Reality check: During the peak of free trade optimism, tariffs didn’t drop to zero.
- In certain instances, it might be quite straightforward. realpolitik, For instance, when President Bush increased steel tariffs in 2002 in an attempt to gain backing from states with significant steel industries.
- Farmers hold significant political influence and have traditionally managed to obtain substantial import duties on various food items such as dairy products and sugar.
- Pro-trade economists might agree with certain restricted tariff measures, like safeguarding and fostering domestic sectors considered vital for national defense.
Zoom out: During his initial term, Trump utilized clauses within trade legislation that grant the president the power to unilaterally impose tariffs on particular nations and goods based on purported national security concerns or as a response to unjust trading tactics.
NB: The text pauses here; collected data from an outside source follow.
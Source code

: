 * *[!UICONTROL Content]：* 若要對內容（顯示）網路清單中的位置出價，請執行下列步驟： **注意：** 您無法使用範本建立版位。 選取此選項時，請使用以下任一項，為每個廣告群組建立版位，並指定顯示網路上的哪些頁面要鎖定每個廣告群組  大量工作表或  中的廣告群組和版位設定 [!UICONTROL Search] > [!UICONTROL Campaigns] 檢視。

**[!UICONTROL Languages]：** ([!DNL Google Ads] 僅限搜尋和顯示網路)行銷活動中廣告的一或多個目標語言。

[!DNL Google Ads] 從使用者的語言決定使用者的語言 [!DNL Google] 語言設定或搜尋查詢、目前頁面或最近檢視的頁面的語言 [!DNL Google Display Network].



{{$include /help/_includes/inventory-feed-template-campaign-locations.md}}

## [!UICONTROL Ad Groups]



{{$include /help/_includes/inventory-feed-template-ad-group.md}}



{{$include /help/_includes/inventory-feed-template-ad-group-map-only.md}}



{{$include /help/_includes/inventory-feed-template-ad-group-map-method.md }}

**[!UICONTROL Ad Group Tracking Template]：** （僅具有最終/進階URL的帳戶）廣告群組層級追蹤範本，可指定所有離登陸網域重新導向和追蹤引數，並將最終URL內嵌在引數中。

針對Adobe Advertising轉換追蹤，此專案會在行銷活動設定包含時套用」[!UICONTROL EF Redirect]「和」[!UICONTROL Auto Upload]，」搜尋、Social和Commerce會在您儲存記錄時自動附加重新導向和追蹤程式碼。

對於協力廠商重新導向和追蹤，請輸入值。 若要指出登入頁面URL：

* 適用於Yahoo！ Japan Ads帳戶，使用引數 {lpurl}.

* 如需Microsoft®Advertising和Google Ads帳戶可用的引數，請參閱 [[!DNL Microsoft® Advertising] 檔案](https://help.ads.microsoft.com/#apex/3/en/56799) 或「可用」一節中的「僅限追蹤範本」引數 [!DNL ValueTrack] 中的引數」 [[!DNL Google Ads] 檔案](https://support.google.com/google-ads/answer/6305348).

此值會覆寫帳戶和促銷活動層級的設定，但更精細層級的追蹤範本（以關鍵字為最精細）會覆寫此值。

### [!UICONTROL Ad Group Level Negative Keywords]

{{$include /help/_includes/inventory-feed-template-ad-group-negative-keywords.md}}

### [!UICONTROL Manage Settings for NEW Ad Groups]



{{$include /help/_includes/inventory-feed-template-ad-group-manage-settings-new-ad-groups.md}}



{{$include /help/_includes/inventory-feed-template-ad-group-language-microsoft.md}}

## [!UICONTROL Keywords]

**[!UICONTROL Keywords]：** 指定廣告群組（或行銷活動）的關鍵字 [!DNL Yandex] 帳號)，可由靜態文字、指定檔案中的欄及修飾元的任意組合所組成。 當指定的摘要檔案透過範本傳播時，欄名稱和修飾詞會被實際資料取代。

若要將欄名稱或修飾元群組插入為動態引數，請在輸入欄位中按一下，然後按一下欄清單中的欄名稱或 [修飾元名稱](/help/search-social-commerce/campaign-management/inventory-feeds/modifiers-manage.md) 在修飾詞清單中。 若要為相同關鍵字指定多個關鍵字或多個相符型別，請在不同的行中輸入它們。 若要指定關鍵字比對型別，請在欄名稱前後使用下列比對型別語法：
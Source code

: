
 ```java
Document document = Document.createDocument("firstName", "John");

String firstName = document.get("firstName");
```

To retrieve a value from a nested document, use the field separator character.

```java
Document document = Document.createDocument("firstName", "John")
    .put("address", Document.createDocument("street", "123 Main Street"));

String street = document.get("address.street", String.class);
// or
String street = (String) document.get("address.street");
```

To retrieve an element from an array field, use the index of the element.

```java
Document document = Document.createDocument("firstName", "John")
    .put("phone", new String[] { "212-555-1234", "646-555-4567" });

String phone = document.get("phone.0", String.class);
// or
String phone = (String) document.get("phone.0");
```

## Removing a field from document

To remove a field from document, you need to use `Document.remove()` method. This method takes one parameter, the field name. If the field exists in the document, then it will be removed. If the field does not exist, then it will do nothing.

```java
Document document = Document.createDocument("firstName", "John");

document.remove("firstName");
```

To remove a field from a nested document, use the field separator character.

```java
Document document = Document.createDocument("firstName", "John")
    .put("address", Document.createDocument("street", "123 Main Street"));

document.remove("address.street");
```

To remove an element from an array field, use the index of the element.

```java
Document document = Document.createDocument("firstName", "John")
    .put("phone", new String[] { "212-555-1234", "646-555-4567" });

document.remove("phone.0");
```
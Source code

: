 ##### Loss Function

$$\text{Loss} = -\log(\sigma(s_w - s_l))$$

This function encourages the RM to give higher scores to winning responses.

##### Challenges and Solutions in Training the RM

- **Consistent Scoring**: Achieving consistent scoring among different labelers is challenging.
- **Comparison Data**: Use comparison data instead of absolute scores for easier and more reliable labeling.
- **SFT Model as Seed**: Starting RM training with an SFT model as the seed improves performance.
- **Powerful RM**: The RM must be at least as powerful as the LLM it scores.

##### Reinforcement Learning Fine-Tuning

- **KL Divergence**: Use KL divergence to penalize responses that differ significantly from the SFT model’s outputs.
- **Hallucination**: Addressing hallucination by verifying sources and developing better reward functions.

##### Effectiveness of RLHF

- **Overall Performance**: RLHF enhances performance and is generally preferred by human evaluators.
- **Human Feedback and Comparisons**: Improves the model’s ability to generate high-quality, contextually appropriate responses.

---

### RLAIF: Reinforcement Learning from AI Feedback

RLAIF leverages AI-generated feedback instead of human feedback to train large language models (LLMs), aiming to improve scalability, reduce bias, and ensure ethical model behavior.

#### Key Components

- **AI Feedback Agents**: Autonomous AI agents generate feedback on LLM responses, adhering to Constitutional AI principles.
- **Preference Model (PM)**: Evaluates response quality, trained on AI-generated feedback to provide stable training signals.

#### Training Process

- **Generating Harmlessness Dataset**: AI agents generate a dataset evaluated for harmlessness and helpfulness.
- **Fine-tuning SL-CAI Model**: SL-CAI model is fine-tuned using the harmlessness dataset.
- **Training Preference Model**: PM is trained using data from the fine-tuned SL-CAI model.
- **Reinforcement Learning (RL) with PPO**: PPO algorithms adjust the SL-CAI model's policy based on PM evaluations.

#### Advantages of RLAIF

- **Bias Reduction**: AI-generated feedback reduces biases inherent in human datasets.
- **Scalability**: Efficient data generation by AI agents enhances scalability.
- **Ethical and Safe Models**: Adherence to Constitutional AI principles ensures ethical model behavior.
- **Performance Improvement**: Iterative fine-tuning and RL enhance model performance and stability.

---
- These were implemented with strict legal boundaries along with a procedure for businesses to request exemptions—moreover, their cumulative impact was not significant enough to alter the broader U.S. economic landscape substantially.
- This time is different. Trump is implementing tariffs on a scale an order of magnitude higher, on every country on earth and nearly all goods, and by invoking an emergency authority never used for this purpose.
The bottom line: Should the newly introduced tariffs remain in place, Americans would face an average tax burden on imports not witnessed since almost anyone alive today was born. This level surpasses those during the Smoot-Hawley period and places them near the rates of 1909.
- This is why markets have responded so intensely to the president's statements.